Belediye, kimi çıkar gruplarının son dönemde kamuoyu üzerinden “kara propaganda” yürüttüğünü vurgulayarak, Hevsel Bahçeleri ile Dicle Nehri Vadisi’nin yalnızca tarımsal üretim değil, biyolojik çeşitlilik, kültürel bellek ve ortak yaşam alanı açısından kentin en değerli varlıklarından biri olduğunu ifade etti.
Açıklamada, “2 bin 800 dekarlık alanda yürütülen tarımsal faaliyetlerin yanı sıra kentin oksijen deposu olan bu miras adım adım yok edilmektedir. 180’den fazla kuş türü, memeliler, sürüngenler ve pek çok canlının yaşam alanı, imara aykırı yapılaşma ile tarımda kullanılan gübre ve ilaçların yarattığı kirlilik nedeniyle tehdit altındadır” denildi.
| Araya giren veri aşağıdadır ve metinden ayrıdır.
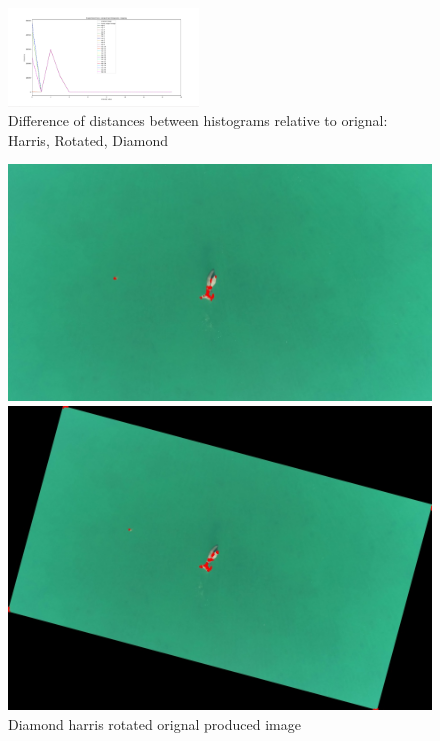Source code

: \documentclass[conference]{IEEEtran}
\begin{document}
\begin{figure}[!htp]
\includegraphics[width=0.45\textwidth]{../programme/results/Task_1/rotated_experiements/Harris/dugong/hists.png}
\centering
\caption{Difference of distances between histograms relative to orignal: Harris, Rotated, Diamond}
\label{Difference of distances between histograms relative to orignal: Harris, Rotated, Diamond}
\end{figure}

\begin{figure}[!htb]
  \centering
  \begin{minipage}[b]{0.2\textwidth}
    \includegraphics[width=\textwidth]{../programme/results/Task_1/rotated_experiements/Harris/dugong/image_0.jpg}
    \caption{Diamond harris rotated orignal produced image}
    \label{Diamond harris rotated orignal produced image}
  \end{minipage}
  \hfill
  \begin{minipage}[b]{0.2\textwidth}
    \includegraphics[width=\textwidth]{../programme/results/Task_1/rotated_experiements/Harris/dugong/image_1.jpg}

\end{minipage}
\end{figure}
\end{document}
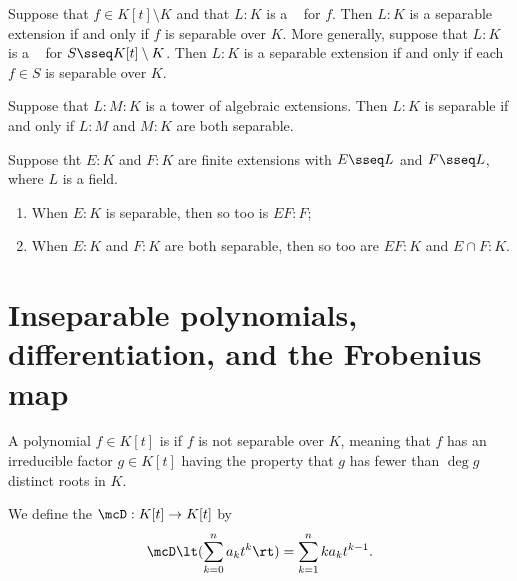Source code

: \documentclass{article}
\begin{document}
  \begin{tcorollary}
    Suppose that $ f\in K[t]\setminus K $ and that $ L:K $ is a \sfe~ for $ f $.
    Then $ L:K $ is a separable extension if and only if $ f $ is separable over $ K $.
    More generally, suppose that $ L:K $ is a \sfe~ for $ S\sseq K[t]\setminus K $.
    Then $ L:K $ is a separable extension if and only if each $ f\in S $ is separable over $ K $.
  \end{tcorollary}

  \begin{ttheorem}
    Suppose that $ L:M:K $ is a tower of algebraic extensions.
    Then $ L:K $ is separable if and only if $ L:M $ and $ M:K $ are both separable.
  \end{ttheorem}

  \begin{ttheorem}
    Suppose tht $ E:K $ and $ F:K $ are finite extensions with $ E\sseq L $ and $ F\sseq L $, where $ L $ is a field.
    \begin{enumerate}[label=(\alph*)]
      \item When $ E:K $ is separable, then so too is $ EF:F $;
      \item When $ E:K $ and $ F:K $ are both separable, then so too are $ EF:K $ and $ E\cap F:K $.
    \end{enumerate}
  \end{ttheorem}

\section{Inseparable polynomials, differentiation, and the Frobenius map}
  \begin{tdefinition}[Inseparable]
    A polynomial $f \in K[t]$ is  if $f$ is not separable over $K$, meaning that $f$ has an irreducible factor $g \in K[t]$ having the property that $g$ has fewer than $\deg g$ distinct roots in $K$.
  \end{tdefinition}

  \begin{tdefinition}
    We define the  $ \mcD:K[t]\to K[t] $ by \begin{align*}
      \mcD\lt(\sum_{k=0}^{n}a_kt^k\rt) = \sum_{k=1}^{n}ka_kt^{k-1}.
    \end{align*}
  \end{tdefinition}
\end{document}
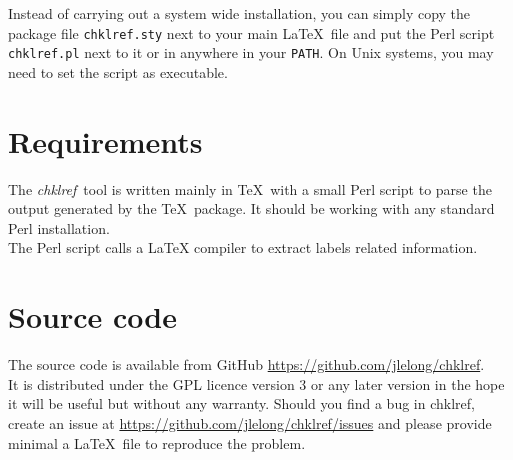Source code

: \documentclass[a4paper,11pt,twoside]{article}
\def\chk{{\it chklref}}
\begin{document}
Instead of carrying out a system wide installation, you can simply copy the package file \verb!chklref.sty! next to your main \LaTeX\ file and put the Perl script \verb!chklref.pl! next to it or in anywhere in your \texttt{PATH}. On Unix systems, you may need to set the script as executable.


\section{Requirements}

The \chk\ tool is written mainly in \TeX\ with a small Perl script to parse the output generated by the \TeX\ package. It should be working with any standard Perl installation. \\

The Perl script calls a LaTeX compiler to extract labels related information.

\section{Source code}

The source code is available from GitHub \url{https://github.com/jlelong/chklref}. \\

It is distributed under the GPL licence version 3 or any later version in the hope it will be useful but without any warranty. Should you find a bug in chklref, create an issue at \url{https://github.com/jlelong/chklref/issues} and please provide minimal a \LaTeX\ file to reproduce the problem.
\end{document}
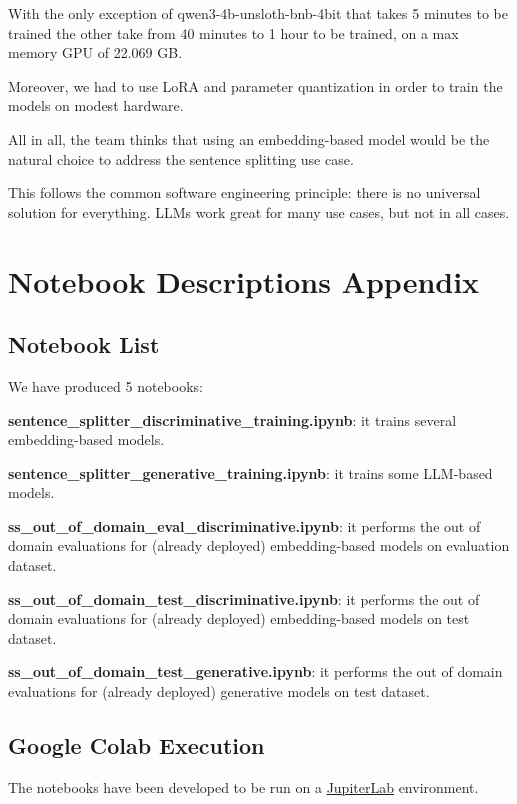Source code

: \documentclass[11pt]{article}
\begin{document}
With the only exception of qwen3-4b-unsloth-bnb-4bit that takes 5 minutes
to be trained the other take from 40 minutes to 1 hour to be trained,
on a max memory GPU of 22.069 GB.

Moreover, we had to use LoRA and parameter quantization in order to train the models on modest hardware.

All in all, the team thinks that using an embedding-based model would be the natural choice to address the sentence splitting use case.

This follows the common software engineering principle: there is no universal solution for everything. LLMs work great for many use cases, but not in all cases.

\appendix

\section{Notebook Descriptions Appendix}
\label{sec:appendix1}

\subsection{Notebook  List}

We have produced 5 notebooks:

\noindent \textbf{sentence\_splitter\_discriminative\_training.ipynb}: it trains several embedding-based
	models.
    
\noindent  \textbf{sentence\_splitter\_generative\_training.ipynb}: it trains some LLM-based models.

\noindent \textbf{ss\_out\_of\_domain\_eval\_discriminative.ipynb}: it performs the out of domain evaluations for (already deployed) embedding-based models on evaluation dataset.
    
\noindent \textbf{ss\_out\_of\_domain\_test\_discriminative.ipynb}: it performs the out of domain evaluations for (already deployed) embedding-based models on test dataset.

\noindent \textbf{ss\_out\_of\_domain\_test\_generative.ipynb}: it performs the out of domain evaluations for (already deployed) generative models on test dataset.

\subsection{Google Colab Execution}

The notebooks have been developed to be run on a \href{https://jupyterlab.readthedocs.io/en/latest/#}{JupiterLab}
environment. 
\end{document}
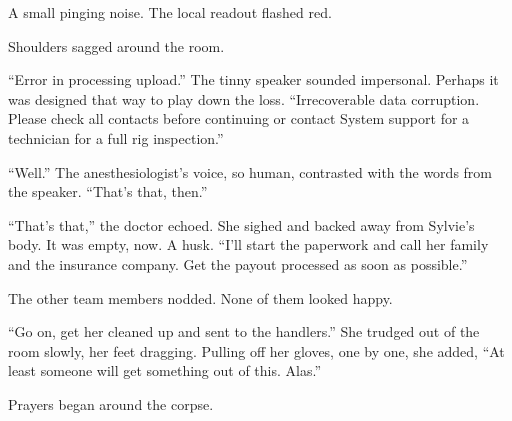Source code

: \documentclass[12pt,letterpaper,oneside]{memoir}
\begin{document}
  A small pinging noise. The local readout flashed red.

  Shoulders sagged around the room.

  ``Error in processing upload.'' The tinny speaker sounded impersonal.
  Perhaps it was designed that way to play down the loss. ``Irrecoverable
  data corruption. Please check all contacts before continuing or contact
  System support for a technician for a full rig inspection.''

  ``Well.'' The anesthesiologist's voice, so human, contrasted with the
  words from the speaker. ``That's that, then.''

  ``That's that,'' the doctor echoed. She sighed and backed away from
  Sylvie's body. It was empty, now. A husk. ``I'll start the paperwork and
  call her family and the insurance company. Get the payout processed as
  soon as possible.''

  The other team members nodded. None of them looked happy.

  ``Go on, get her cleaned up and sent to the handlers.'' She trudged out
  of the room slowly, her feet dragging. Pulling off her gloves, one by
  one, she added, ``At least someone will get something out of this.
  Alas.''

  Prayers began around the corpse.
\end{document}
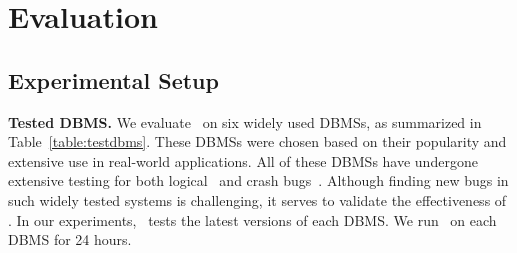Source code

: \section{Evaluation}
\label{sec: Evaluation}

%

\subsection{Experimental Setup}
\textbf{Tested DBMS.}
We evaluate \toolname\ on six widely used DBMSs, as summarized in Table~\ref{table:testdbms}. 
These DBMSs were chosen based on their popularity and extensive use in real-world applications. 
All of these DBMSs have undergone extensive testing for both logical~\cite{hao2023pinolo,kamm2023testing,rigger2020testing,lin2025qtran,rigger2020detecting,rigger2020finding,song2023testing,tang2023detecting,jiang2024detecting,deng2025detecting,zhang2025constant} and crash bugs~\cite{jiang2023dynsql,sqlsmith,pingcap_gorandgen_2022,zhong2020squirrel}.
Although finding new bugs in such widely tested systems is challenging, it serves to validate the effectiveness of \toolname. 
In our experiments, \toolname\ tests the latest versions of each DBMS.  
We run \toolname\ on each DBMS for 24 hours.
Belediye, tüm önlemlere rağmen her gün gizli yollarla bölgeye moloz taşındığını, kaçak yapıların beton duvarlarla büyüdüğünü ve bu yıkımın ekosistemi bozarak canlı türlerini azalttığını vurguladı.
Açıklamada ayrıca, geçmiş yıllarda çıkarılan imar afları ve kayyım döneminde verilen ruhsatlarla küçük işletmelerin devasa ticari yapılara dönüştüğü, kıyı şeridinin moloz ve betonla doldurulduğu belirtildi. Gürültü ve çevre kirliliğinin hem doğaya hem ziyaretçilere zarar verdiği kaydedildi.
Diyarbakır Büyükşehir Belediyesi, “Kent suçlarına karşı üzerimize düşen sorumluluğu yerine getirmekte kararlıyız. Toprak, su, hava ve kültürel değerlerimizi korumak tarihsel sorumluluğumuzdur” diyerek ekolojik talanın durdurulması yönündeki toplumsal talebe dikkat çekti.
Açıklamaya göre, Diyarbakır Valisi Murat Zorluoğlu başkanlığında toplanan İl Koordinasyon Kurulu, Hevsel ve Dicle Vadisi’ne ilişkin kapsamlı bir eylem planı hazırlanması kararı aldı. Valilik bünyesinde oluşturulan koordinasyon kurulu çalışmalarını sürdürüyor.
Belediye, yürütülen kara propagandaya ilişkin ise şu ifadeleri kullandı: “Tutumumuz herhangi bir aile ya da işletmeye karşı değil; küçük işletmelerle başlayıp devasa ticari alanlara dönüşerek doğayı kirletenlere karşıdır. ‘Cami ve mescit yıkıyorlar’ gibi söylemler tamamen yalandır ve halkın dini hassasiyetleri kötüye kullanılmaktadır.”
Açıklama, “Hevsel’i ve Dicle’yi korumak, Diyarbakır’ın nefesini, yaşamını ve geleceğini korumaktır” sözleriyle sona erdi.